* **Required action**:
Pick every line with "coefficients" from the material below.

**********

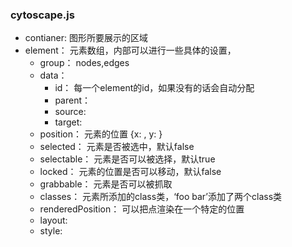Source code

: ### cytoscape.js

* contianer: 图形所要展示的区域
* element： 元素数组，内部可以进行一些具体的设置，
	* group： nodes,edges
	* data： 
		* id： 每一个element的id，如果没有的话会自动分配
		* parent：
		* source:
		* target:
	* position： 元素的位置 {x: , y:  } 
	* selected： 元素是否被选中，默认false
	* selectable： 元素是否可以被选择，默认true
	* locked： 元素的位置是否可以移动，默认false
	* grabbable： 元素是否可以被抓取
	* classes： 元素所添加的class类，‘foo bar’添加了两个class类
	* renderedPosition： 可以把点渲染在一个特定的位置
	* layout:
	* style:
	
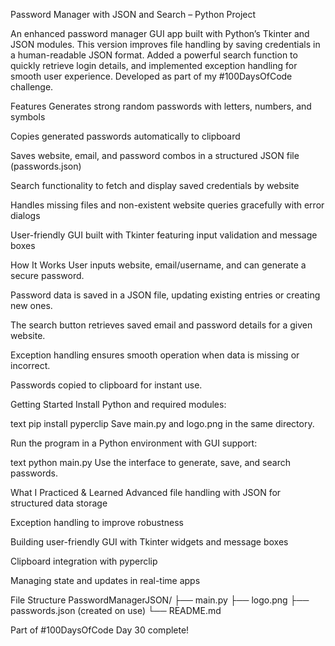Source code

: Password Manager with JSON and Search – Python Project

An enhanced password manager GUI app built with Python’s Tkinter and JSON modules. This version improves file handling by saving credentials in a human-readable JSON format. Added a powerful search function to quickly retrieve login details, and implemented exception handling for smooth user experience. Developed as part of my #100DaysOfCode challenge.

Features
Generates strong random passwords with letters, numbers, and symbols

Copies generated passwords automatically to clipboard

Saves website, email, and password combos in a structured JSON file (passwords.json)

Search functionality to fetch and display saved credentials by website

Handles missing files and non-existent website queries gracefully with error dialogs

User-friendly GUI built with Tkinter featuring input validation and message boxes

How It Works
User inputs website, email/username, and can generate a secure password.

Password data is saved in a JSON file, updating existing entries or creating new ones.

The search button retrieves saved email and password details for a given website.

Exception handling ensures smooth operation when data is missing or incorrect.

Passwords copied to clipboard for instant use.

Getting Started
Install Python and required modules:

text
pip install pyperclip
Save main.py and logo.png in the same directory.

Run the program in a Python environment with GUI support:

text
python main.py
Use the interface to generate, save, and search passwords.

What I Practiced & Learned
Advanced file handling with JSON for structured data storage

Exception handling to improve robustness

Building user-friendly GUI with Tkinter widgets and message boxes

Clipboard integration with pyperclip

Managing state and updates in real-time apps

File Structure
PasswordManagerJSON/
├── main.py
├── logo.png
├── passwords.json (created on use)
└── README.md

Part of #100DaysOfCode
Day 30 complete!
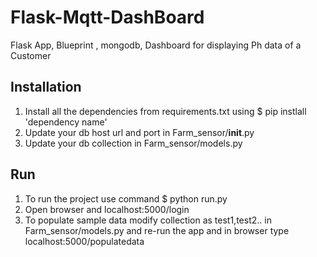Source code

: # Flask-Mqtt-DashBoard
Flask App, Blueprint , mongodb, Dashboard for displaying Ph data of a Customer  

Installation
--------------
1. Install all the dependencies from requirements.txt using $ pip instlall 'dependency name'
2. Update your db host url and port in Farm_sensor/__init__.py 
3. Update your db collection in Farm_sensor/models.py 

Run
--------------
1. To run the project use command $ python run.py
2. Open browser and localhost:5000/login
3. To populate sample data modify collection as test1,test2.. in Farm_sensor/models.py and re-run the app 
and in browser type localhost:5000/populatedata


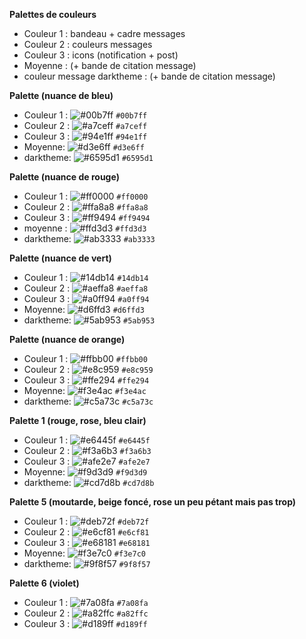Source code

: **Palettes de couleurs**
  * Couleur 1 : bandeau + cadre messages
  * Couleur 2 : couleurs messages
  * Couleur 3 : icons (notification + post)
  * Moyenne : (+ bande de citation message)
  * couleur message darktheme : (+ bande de citation message)


**Palette (nuance de bleu)**
* Couleur 1 : ![#00b7ff](https://via.placeholder.com/15/00b7ff/000000?text=+) `#00b7ff`
* Couleur 2 : ![#a7ceff](https://via.placeholder.com/15/a7ceff/000000?text=+) `#a7ceff`
* Couleur 3 : ![#94e1ff](https://via.placeholder.com/15/94e1ff/000000?text=+) `#94e1ff`
* Moyenne: ![#d3e6ff](https://via.placeholder.com/15/d3e6ff/000000?text=+) `#d3e6ff`
* darktheme: ![#6595d1](https://via.placeholder.com/15/6595d1/000000?text=+) `#6595d1`

**Palette  (nuance de rouge)**
* Couleur 1 : ![#ff0000](https://via.placeholder.com/15/ff0000/000000?text=+) `#ff0000`
* Couleur 2 : ![#ffa8a8](https://via.placeholder.com/15/ffa8a8/000000?text=+) `#ffa8a8`
* Couleur 3 : ![#ff9494](https://via.placeholder.com/15/ff9494/000000?text=+) `#ff9494`
* moyenne   : ![#ffd3d3](https://via.placeholder.com/15/ffd3d3/000000?text=+) `#ffd3d3`
* darktheme: ![#ab3333](https://via.placeholder.com/15/ab3333/000000?text=+) `#ab3333`

**Palette  (nuance de vert)**
* Couleur 1 : ![#14db14](https://via.placeholder.com/15/14db14/000000?text=+) `#14db14`
* Couleur 2 : ![#aeffa8](https://via.placeholder.com/15/aeffa8/000000?text=+) `#aeffa8`
* Couleur 3 : ![#a0ff94](https://via.placeholder.com/15/a0ff94/000000?text=+) `#a0ff94`
* Moyenne: ![#d6ffd3](https://via.placeholder.com/15/d6ffd3/000000?text=+) `#d6ffd3`
* darktheme: ![#5ab953](https://via.placeholder.com/15/5ab953/000000?text=+) `#5ab953`


**Palette  (nuance de orange)**
* Couleur 1 : ![#ffbb00](https://via.placeholder.com/15/ffbb00/000000?text=+) `#ffbb00`
* Couleur 2 : ![#e8c959](https://via.placeholder.com/15/e8c959/000000?text=+) `#e8c959`
* Couleur 3 : ![#ffe294](https://via.placeholder.com/15/ffe294/000000?text=+) `#ffe294`
* Moyenne: ![#f3e4ac](https://via.placeholder.com/15/f3e4ac/000000?text=+) `#f3e4ac`
* darktheme: ![#c5a73c](https://via.placeholder.com/15/c5a73c/000000?text=+) `#c5a73c`

**Palette 1 (rouge, rose, bleu clair)**
* Couleur 1 : ![#e6445f](https://via.placeholder.com/15/e6445f/000000?text=+) `#e6445f`
* Couleur 2 : ![#f3a6b3](https://via.placeholder.com/15/f3a6b3/000000?text=+) `#f3a6b3`
* Couleur 3 : ![#afe2e7](https://via.placeholder.com/15/afe2e7/000000?text=+) `#afe2e7`
* Moyenne: ![#f9d3d9](https://via.placeholder.com/15/f9d3d9/000000?text=+) `#f9d3d9`
* darktheme: ![#cd7d8b](https://via.placeholder.com/15/cd7d8b/000000?text=+) `#cd7d8b`


**Palette 5 (moutarde, beige foncé, rose un peu pétant mais pas trop)**
* Couleur 1 : ![#deb72f](https://via.placeholder.com/15/deb72f/000000?text=+) `#deb72f`
* Couleur 2 : ![#e6cf81](https://via.placeholder.com/15/e6cf81/000000?text=+) `#e6cf81`
* Couleur 3 : ![#e68181](https://via.placeholder.com/15/e68181/000000?text=+) `#e68181`
* Moyenne: ![#f3e7c0](https://via.placeholder.com/15/f3e7c0/000000?text=+) `#f3e7c0`
* darktheme: ![#9f8f57](https://via.placeholder.com/15/6595d1/000000?text=+) `#9f8f57`

**Palette 6 (violet)**
* Couleur 1 : ![#7a08fa](https://via.placeholder.com/15/7a08fa/000000?text=+) `#7a08fa`
* Couleur 2 : ![#a82ffc](https://via.placeholder.com/15/a82ffc/000000?text=+) `#a82ffc`
* Couleur 3 : ![#d189ff](https://via.placeholder.com/15/e68181/000000?text=+) `#d189ff`
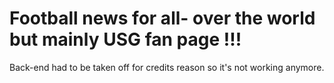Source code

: # Football news for all- over the world but mainly USG fan page !!!

Back-end had to be taken off for credits reason so it's not working anymore.
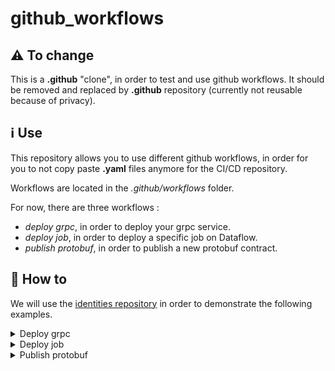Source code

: # github_workflows

## :warning: To change
This is a **.github** "clone", in order to test and use github workflows. 
It should be removed and replaced by **.github** repository (currently not reusable because of privacy).

## :information_source: Use

This repository allows you to use different github workflows, in order for you to not copy paste **.yaml** files anymore for the CI/CD repository.

Workflows are located in the _.github/workflows_ folder.

For now, there are three workflows :

 - _deploy grpc_, in order to deploy your grpc service.
 - _deploy job_, in order to deploy a specific job on Dataflow.
 - _publish protobuf_, in order to publish a new protobuf contract.


## :green_book: How to

We will use the [identities repository](https://github.com/Attraqt/identities/tree/master/.github/workflows) in order to demonstrate the following examples.

<details>

<summary> Deploy grpc </summary>

The workflow is located [here](https://github.com/Attraqt/github_workflows/blob/main/.github/workflows/deploy-grpc.yml).

#### Inputs

| Input           | Description        | Example      |
|-----------------|--------------------|--------------|
| **module_name** | Name of the module | _identities_ |

#### Secrets

| Secret                              | 
|-------------------------------------|
| GCP_PUBLISHER_SERVICE_ACCOUNT_KEY   |
| GH_PACKAGES_READ_ACCESS_TOKEN       |
| GH_DEPLOYMENT_CREATION_ACCESS_TOKEN |

</details>

<details>

<summary> Deploy job </summary>

The workflow is located [here](https://github.com/Attraqt/github_workflows/blob/main/.github/workflows/deploy-job.yml).

#### Inputs

| Input       | Description        | Example                                                                                                                                                  |
|-------------|--------------------|----------------------------------------------------------------------------------------------------------------------------------------------------------|
| **module_name** | Name of the module | _identities_                                                                                                                                             |
| **job_name**    | Name of the job    | _user-merges-router_, for [deploy-jobs-user-merges-router](https://github.com/Attraqt/identities/blob/master/.github/workflows/deploy-jobs-user-merges-router.yml) |

#### Secrets

| Secret                              | 
|-------------------------------------|
| GCP_PUBLISHER_SERVICE_ACCOUNT_KEY   |
| GH_PACKAGES_READ_ACCESS_TOKEN       |
| GH_DEPLOYMENT_CREATION_ACCESS_TOKEN |

</details>

<details>

<summary>Publish protobuf</summary>

The workflow is located [here](https://github.com/Attraqt/github_workflows/blob/main/.github/workflows/publish-protobuf.yml).

#### Inputs

| Input                | Description             | Example                                                                                                                        |
|----------------------|-------------------------|--------------------------------------------------------------------------------------------------------------------------------|
| **module_name**      | Name of the module      | _identities_                                                                                                                   |
| **environment_name** | Name of the environment | _config_, for [deploy-config-grpc](https://github.com/Attraqt/identities/blob/master/.github/workflows/deploy-config-grpc.yml) |

#### Secrets

| Secret                              | 
|-------------------------------------|
| GCP_PUBLISHER_SERVICE_ACCOUNT_KEY   |
| GITHUB_TOKEN                        |

</details>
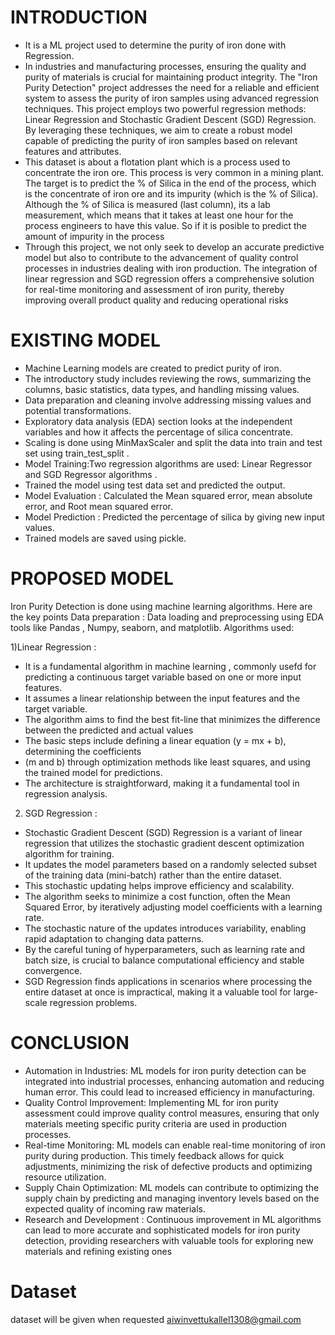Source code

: # INTRODUCTION
* It is a ML project used to determine the purity of iron done with Regression.
* In industries and manufacturing processes, ensuring the quality and purity of materials is crucial for maintaining product integrity. The "Iron Purity Detection" project addresses the need for a reliable and efficient system to assess the purity of iron samples using advanced regression techniques. This project employs two powerful regression methods: Linear Regression and Stochastic Gradient Descent (SGD) Regression. By leveraging these techniques, we aim to create a robust model capable of predicting the purity of iron samples based on relevant features and attributes.
* This dataset is about a flotation plant which is a process used to concentrate the iron ore. This process is very common in a mining plant. The target is to predict the % of Silica in the end of the process, which is the concentrate of iron ore and its impurity (which is the % of Silica). Although the % of Silica is measured (last column), its a lab measurement, which means that it takes at least one hour for the process engineers to have this value. So if it is posible to predict the amount of impurity in the process 
* Through this project, we not only seek to develop an accurate predictive model but also to contribute to the advancement of quality control processes in industries dealing with iron production. The integration of linear regression and SGD regression offers a comprehensive solution for real-time monitoring and assessment of iron purity, thereby improving overall product quality and reducing operational risks

# EXISTING MODEL
* Machine Learning models are created to predict purity of iron.
* The introductory study includes reviewing the rows, summarizing the columns, basic statistics, data types, and handling missing values.
* Data preparation and cleaning involve addressing missing values and potential transformations. 
* Exploratory data analysis (EDA) section looks at the independent variables and how it affects the percentage of silica concentrate. 
* Scaling is done using MinMaxScaler and split the data into train and test set using train_test_split .
* Model Training:Two regression algorithms are used: Linear Regressor and SGD Regressor algorithms .
* Trained the model using test data set and predicted the output.
* Model Evaluation : Calculated the Mean squared error, mean absolute error, and Root mean squared error.
* Model Prediction : Predicted  the percentage of silica by giving new input values.
* Trained models are saved using  pickle.

# PROPOSED MODEL
Iron Purity Detection is done using machine learning algorithms. Here are the key points
Data preparation :  Data loading and preprocessing using EDA tools like Pandas , Numpy, seaborn, and matplotlib.
Algorithms used: 

1)Linear Regression : 
* It is a fundamental algorithm in machine learning , commonly usefd for predicting  a continuous target variable based on one or more input features. 
* It assumes a linear relationship between the input features and the target variable.
* The algorithm aims to find the best fit-line that minimizes the difference between the predicted and actual values
* The basic steps include defining a linear equation (y = mx + b), determining the coefficients 
* (m and b) through optimization methods like least squares, and using the trained model for predictions. 
* The architecture is straightforward, making it a fundamental tool in regression analysis.
2) SGD Regression :
* Stochastic Gradient Descent (SGD) Regression is a variant of linear regression that utilizes the stochastic gradient descent optimization algorithm  for training.  
* It updates the model parameters based on a randomly selected subset of the training data (mini-batch) rather than the entire dataset. 
* This stochastic updating helps improve efficiency and scalability.
* The algorithm seeks to minimize a cost function, often the Mean Squared Error, by iteratively adjusting model coefficients with a learning rate. 
* The stochastic nature of the updates introduces variability, enabling rapid adaptation to changing data patterns. 
* By the careful tuning of hyperparameters, such as learning rate and batch size, is crucial to balance computational efficiency and stable convergence. 
* SGD Regression finds applications in scenarios where processing the entire dataset at once is impractical, making it a valuable tool for large-scale regression problems.
      
# CONCLUSION
* Automation in Industries: ML models for iron purity detection can be integrated into industrial processes, enhancing automation and reducing human error. This could lead to increased     efficiency in manufacturing.
* Quality Control Improvement: Implementing ML for iron purity assessment could improve quality control measures, ensuring that only materials meeting specific purity criteria are used in production processes.
* Real-time Monitoring: ML models can enable real-time monitoring of iron purity during production. This timely feedback allows for quick adjustments, minimizing the risk of defective products and optimizing resource utilization.
* Supply Chain Optimization: ML models can contribute to optimizing the supply chain by predicting and managing inventory levels based on the expected quality of incoming raw materials.
* Research and Development : Continuous improvement in ML algorithms can lead to more accurate and sophisticated models for iron purity detection, providing researchers with valuable tools for exploring new materials and refining existing ones

# Dataset
dataset will be given when requested
aiwinvettukallel1308@gmail.com
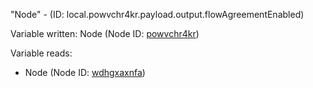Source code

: "Node" - (ID: local.powvchr4kr.payload.output.flowAgreementEnabled)

Variable written:
Node (Node ID: [powvchr4kr](../nodes/powvchr4kr.md))

Variable reads:
* Node (Node ID: [wdhgxaxnfa](../nodes/wdhgxaxnfa.md))
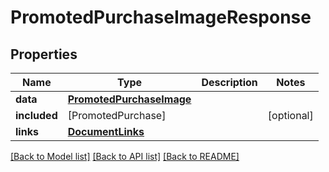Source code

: # PromotedPurchaseImageResponse

## Properties
Name | Type | Description | Notes
------------ | ------------- | ------------- | -------------
**data** | [**PromotedPurchaseImage**](PromotedPurchaseImage.md) |  | 
**included** | [PromotedPurchase] |  | [optional] 
**links** | [**DocumentLinks**](DocumentLinks.md) |  | 

[[Back to Model list]](../README.md#documentation-for-models) [[Back to API list]](../README.md#documentation-for-api-endpoints) [[Back to README]](../README.md)


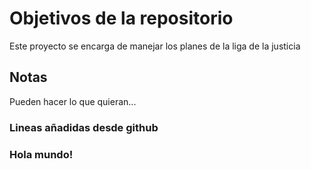 # Objetivos de la repositorio

Este proyecto se encarga de manejar los planes de la liga de la justicia


## Notas
Pueden hacer lo que quieran...

### Lineas añadidas desde github

### Hola mundo!
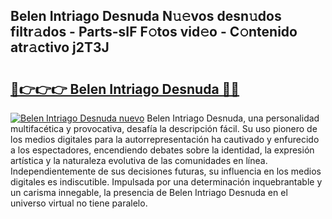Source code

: ## Belen Intriago Desnuda N𝚞𝚎vos desn𝚞dos filtr𝚊dos - Parts-sIF F𝚘tos vid𝚎o - C𝚘ntenido atr𝚊ctivo j2T3J

# <h2><a href="http://mb0hlmj.tromn.icu/?c=Belen+Intriago+Desnuda">🔗👉👉👉 Belen Intriago Desnuda 🔗🔗</a></h2>

[![Belen Intriago Desnuda nuevo](https://i.imgur.com/pEAQMta.gif)](http://mb0hlmj.tromn.icu/?c=Belen+Intriago+Desnuda)
Belen Intriago Desnuda, una personalidad multifacética y provocativa, desafía la descripción fácil. Su uso pionero de los medios digitales para la autorrepresentación ha cautivado y enfurecido a los espectadores, encendiendo debates sobre la identidad, la expresión artística y la naturaleza evolutiva de las comunidades en línea. Independientemente de sus decisiones futuras, su influencia en los medios digitales es indiscutible. Impulsada por una determinación inquebrantable y un carisma innegable, la presencia de Belen Intriago Desnuda en el universo virtual no tiene paralelo.
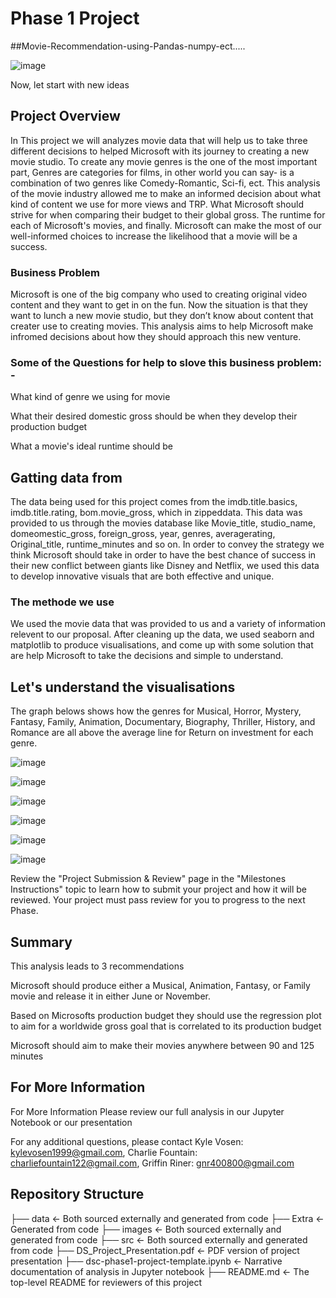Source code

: # Phase 1 Project

##Movie-Recommendation-using-Pandas-numpy-ect.....

![image](https://winlights.com/photography-lighting/lighting-36.jpg)


Now, let start with new ideas

## Project Overview
In This project we will analyzes movie data that will help us to take three different decisions to helped Microsoft with its journey to creating a new movie studio. To create any movie genres is the one of the most important part, Genres are categories for films, in other world you can say- is a combination of two genres like Comedy-Romantic, Sci-fi, ect. This analysis of the movie industry allowed me to make an informed decision about what kind of content we use for more views and TRP. What Microsoft should strive for when comparing their budget to their global gross. The runtime for each of Microsoft's movies, and finally. Microsoft can make the most of our well-informed choices to increase the likelihood that a movie will be a success. 

### Business Problem

Microsoft is one of the big company who used to creating original video content and they want to get in on the fun. Now the situation is that they want to lunch a new movie studio, but they don’t know about content that creater use to creating movies. This analysis aims to help Microsoft make infromed decisions about how they should approach this new venture.

### Some of the Questions for help to slove this business problem: -

What kind of genre we using for movie

What their desired domestic gross should be when they develop their production budget

What a movie's ideal runtime should be

## Gatting data from

The data being used for this project comes from the imdb.title.basics, imdb.title.rating, bom.movie_gross, which in zippeddata. This data was provided to us through the movies database like Movie_title, studio_name, domeomestic_gross,	foreign_gross, year, genres, averagerating, Original_title,	runtime_minutes and so on. In order to convey the strategy we think Microsoft should take in order to have the best chance of success in their new conflict between giants like Disney and Netflix, we used this data to develop innovative visuals that are both effective and unique.

### The methode we use

We used the movie data that was provided to us and a variety of information relevent to our proposal. After cleaning up the data, we used seaborn and matplotlib to produce visualisations, and come up with some solution that are help Microsoft to take the decisions and simple to understand.

## Let's understand the visualisations  

The graph belows shows how the genres for Musical, Horror, Mystery, Fantasy, Family, Animation, Documentary, Biography, Thriller, History, and Romance are all above the average line for Return on investment for each genre.

![image](https://user-images.githubusercontent.com/119024066/208545841-8e884aa3-829d-401a-b201-4ae6cece039b.png)


![image](https://user-images.githubusercontent.com/119024066/208546261-35593cc8-dc82-4716-8213-9d2b4e89ed95.png)


![image](https://user-images.githubusercontent.com/119024066/208546287-1476c9d3-2e19-40e3-96db-0ddbbee255ce.png)


![image](https://user-images.githubusercontent.com/119024066/208546322-19505871-af71-4ae9-89cf-c08f6b28728a.png)


![image](https://user-images.githubusercontent.com/119024066/208546342-b8824516-7393-4509-97a8-2317a80397e3.png)


![image](https://user-images.githubusercontent.com/119024066/208546382-91265e67-5f60-4a77-a993-99728673e5d2.png)



Review the "Project Submission & Review" page in the "Milestones Instructions" topic to learn how to submit your project and how it will be reviewed. Your project must pass review for you to progress to the next Phase.

## Summary

This analysis leads to 3 recommendations

Microsoft should produce either a Musical, Animation, Fantasy, or Family movie and release it in either June or November.

Based on Microsofts production budget they should use the regression plot to aim for a worldwide gross goal that is correlated to its production budget

Microsoft should aim to make their movies anywhere between 90 and 125 minutes

## For More Information
For More Information
Please review our full analysis in our Jupyter Notebook or our presentation

For any additional questions, please contact Kyle Vosen: kylevosen1999@gmail.com, Charlie Fountain: charliefountain122@gmail.com, Griffin Riner: gnr400800@gmail.com
## Repository Structure
├── data                                <- Both sourced externally and generated from code
├── Extra                               <- Generated from code
├── images                              <- Both sourced externally and generated from code
├── src                                 <- Both sourced externally and generated from code
├── DS_Project_Presentation.pdf         <- PDF version of project presentation
├── dsc-phase1-project-template.ipynb   <- Narrative documentation of analysis in Jupyter notebook
├── README.md                           <- The top-level README for reviewers of this project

**********

* **Solution**:
* The basic steps include defining a linear equation (y = mx + b), determining the coefficients 
* The algorithm seeks to minimize a cost function, often the Mean Squared Error, by iteratively adjusting model coefficients with a learning rate. 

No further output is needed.